■ Assignment
Each line of the data below holding the word "filter" must be copied.

Saved entries
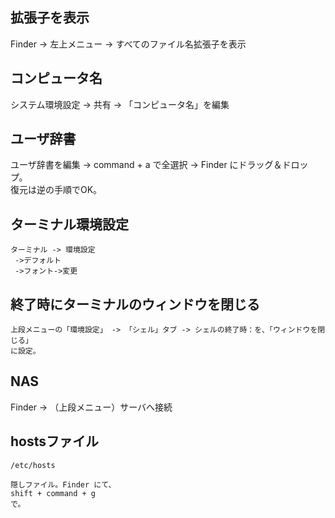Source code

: ## 拡張子を表示
Finder -> 左上メニュー -> すべてのファイル名拡張子を表示


## コンピュータ名
システム環境設定 -> 共有 -> 「コンピュータ名」を編集


## ユーザ辞書
ユーザ辞書を編集 -> command + a で全選択 -> Finder にドラッグ＆ドロップ。  
復元は逆の手順でOK。


## ターミナル環境設定
```
ターミナル -> 環境設定  
 ->デフォルト
 ->フォント->変更

```

## 終了時にターミナルのウィンドウを閉じる
```
上段メニューの「環境設定」 -> 「シェル」タブ -> シェルの終了時：を、「ウィンドウを閉じる」
に設定。
```

## NAS
Finder -> （上段メニュー）サーバへ接続

## hostsファイル
```
/etc/hosts

隠しファイル。Finder にて、
shift + command + g
で。
```
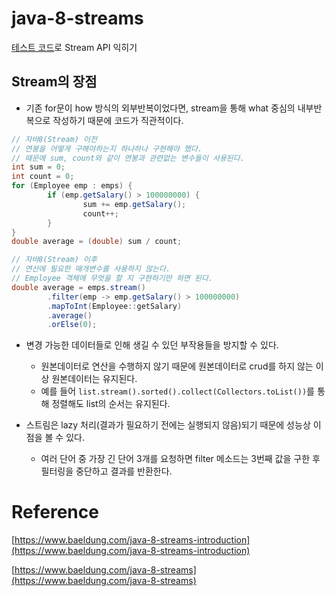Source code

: # java-8-streams

[테스트 코드](https://github.com/dolgodolah/TIL/blob/master/java/stream/src/test/java/com/example/stream/stream/StreamApplicationTests.java)로 Stream API 익히기

## Stream의 장점

- 기존 for문이 how 방식의 외부반복이었다면, stream을 통해 what 중심의 내부반복으로 작성하기 때문에 코드가 직관적이다.
    
```java
// 자바8(Stream) 이전
// 연봉을 어떻게 구해야하는지 하나하나 구현해야 했다.
// 때문에 sum, count와 같이 연봉과 관련없는 변수들이 사용된다.
int sum = 0;
int count = 0;
for (Employee emp : emps) {
        if (emp.getSalary() > 100000000) {
                sum += emp.getSalary();
                count++;
        }
}
double average = (double) sum / count;
```

```java
// 자바8(Stream) 이후
// 연산에 필요한 매개변수를 사용하지 않는다.
// Employee 객체에 무엇을 할 지 구현하기만 하면 된다.
double average = emps.stream()
        .filter(emp -> emp.getSalary() > 100000000)
        .mapToInt(Employee::getSalary)
        .average()
        .orElse(0);
```
    
- 변경 가능한 데이터들로 인해 생길 수 있던 부작용들을 방지할 수 있다.
    - 원본데이터로 연산을 수행하지 않기 때문에 원본데이터로 crud를 하지 않는 이상 원본데이터는 유지된다.
    - 예를 들어 `list.stream().sorted().collect(Collectors.toList())`를 통해 정렬해도 list의 순서는 유지된다.

- 스트림은 lazy 처리(결과가 필요하기 전에는 실행되지 않음)되기 때문에 성능상 이점을 볼 수 있다.
    - 여러 단어 중 가장 긴 단어 3개를 요청하면 filter 메소드는 3번째 값을 구한 후 필터링을 중단하고 결과를 반환한다.

# Reference

[https://www.baeldung.com/java-8-streams-introduction](https://www.baeldung.com/java-8-streams-introduction)

[https://www.baeldung.com/java-8-streams](https://www.baeldung.com/java-8-streams)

■ Answer to this exercise
        .filter(emp -> emp.getSalary() > 100000000)
    - 여러 단어 중 가장 긴 단어 3개를 요청하면 filter 메소드는 3번째 값을 구한 후 필터링을 중단하고 결과를 반환한다.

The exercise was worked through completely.